Sunday, July 24, 2011

Raise the $14.3 trillion national debt ceiling? Ho hum.

TEA Party budget cutting strategy will likely pay off

A bipartisan report on the likely result of failing to raise the nation's debt ceiling shows that emergent conditions would fail to materialize immediately.

Laissez faire analysts predict that a process of monetary equalization will take place as the result of the end of monetization of U.S. Treasury debt combined with a Congressional refusal to generate new debt over and above a statutory ceiling imposed last fall of $14.3 trillion.

“Without a debt ceiling increase by August 2, the government will wake up August 3 unable to pay approximately 44% of its bills for August. The overwhelming majority of those bills are simply disbursements of funds for government programs, without which this would be a richer, freer country. Interest on the national debt due in August is not a big item...

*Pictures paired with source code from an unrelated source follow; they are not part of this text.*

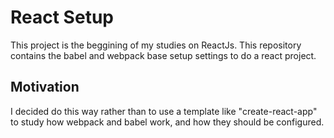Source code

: # React Setup

This project is the beggining of my studies on ReactJs.
This repository contains the babel and webpack base setup settings to do a react project.

## Motivation
I decided do this way rather than
to use a template like "create-react-app" to study how webpack and babel work, and how they should be configured.
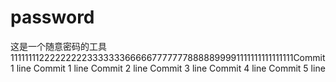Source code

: # password
这是一个随意密码的工具1111111122222222233333336666677777778888899991111111111111111Commit 1 line
Commit 1 line
Commit 2 line
Commit 3 line
Commit 4 line
Commit 5 line
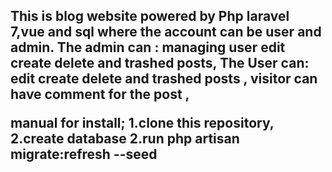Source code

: <h2> This is blog website powered by Php laravel 7,vue and sql where the account can be user and admin. 
The admin can :
managing user
edit create delete and trashed posts,
The User can:
edit create delete and trashed posts ,
visitor can have comment for the post ,

manual for install;
1.clone this repository,
2.create database
2.run php artisan migrate:refresh --seed </h1>
</h2>
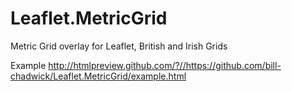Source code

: # Leaflet.MetricGrid
Metric Grid overlay for Leaflet, British and Irish Grids

Example http://htmlpreview.github.com/?//https://github.com/bill-chadwick/Leaflet.MetricGrid/example.html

“In the meantime, in the weeks and months that follow August 2, something unexpected would happen... something nobody in government wants you to know. You'd find out how much you don't need the government.

“For example, you'd find out that the Departments of Commerce, Energy, Interior, Agriculture, and a few others are completely unnecessary and a total waste of money. They'd spend only a couple hundred billion dollars out of a $3 trillion budget, but it would be a huge start on the way to showing you how unnecessary government is. Once that ball got rolling, it'd get harder and harder to stop.”

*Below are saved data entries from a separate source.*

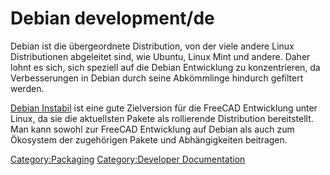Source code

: # Debian development/de



Debian ist die übergeordnete Distribution, von der viele andere Linux Distributionen abgeleitet sind, wie Ubuntu, Linux Mint und andere. Daher lohnt es sich, sich speziell auf die Debian Entwicklung zu konzentrieren, da Verbesserungen in Debian durch seine Abkömmlinge hindurch gefiltert werden.

[Debian Instabil](Debian_Unstable/de.md) ist eine gute Zielversion für die FreeCAD Entwicklung unter Linux, da sie die aktuellsten Pakete als rollierende Distribution bereitstellt. Man kann sowohl zur FreeCAD Entwicklung auf Debian als auch zum Ökosystem der zugehörigen Pakete und Abhängigkeiten beitragen.




[Category:Packaging](Category:Packaging.md) [Category:Developer Documentation](Category:Developer_Documentation.md)

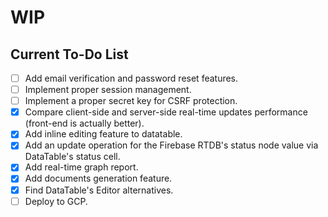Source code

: # WIP
## Current To-Do List
- [ ] Add email verification and password reset features.
- [ ] Implement proper session management.
- [ ] Implement a proper secret key for CSRF protection.
- [X] Compare client-side and server-side real-time updates performance (front-end is actually better).
- [X] Add inline editing feature to datatable.
- [x] Add an update operation for the Firebase RTDB's status node value via DataTable's status cell.
- [x] Add real-time graph report.
- [x] Add documents generation feature.
- [x] Find DataTable's Editor alternatives.
- [ ] Deploy to GCP.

Dan Ferris, author of the financial newsletter, “Extreme Value.”

Extreme value theory is a branch of statistics dealing with the extreme deviations from the median of probability distributions. The general theory sets out to assess the type of probability distributions generated by processes.

Extreme value theory is important for assessing risk for highly unusual events, such as 100-year floods. The statistical models were pioneered by a gentleman who was working to define the probability of the weakest fiber in any given cotton thread and use the data to manufacture a stronger product.

It is often used to assess risk in day-to-day market fluctuations.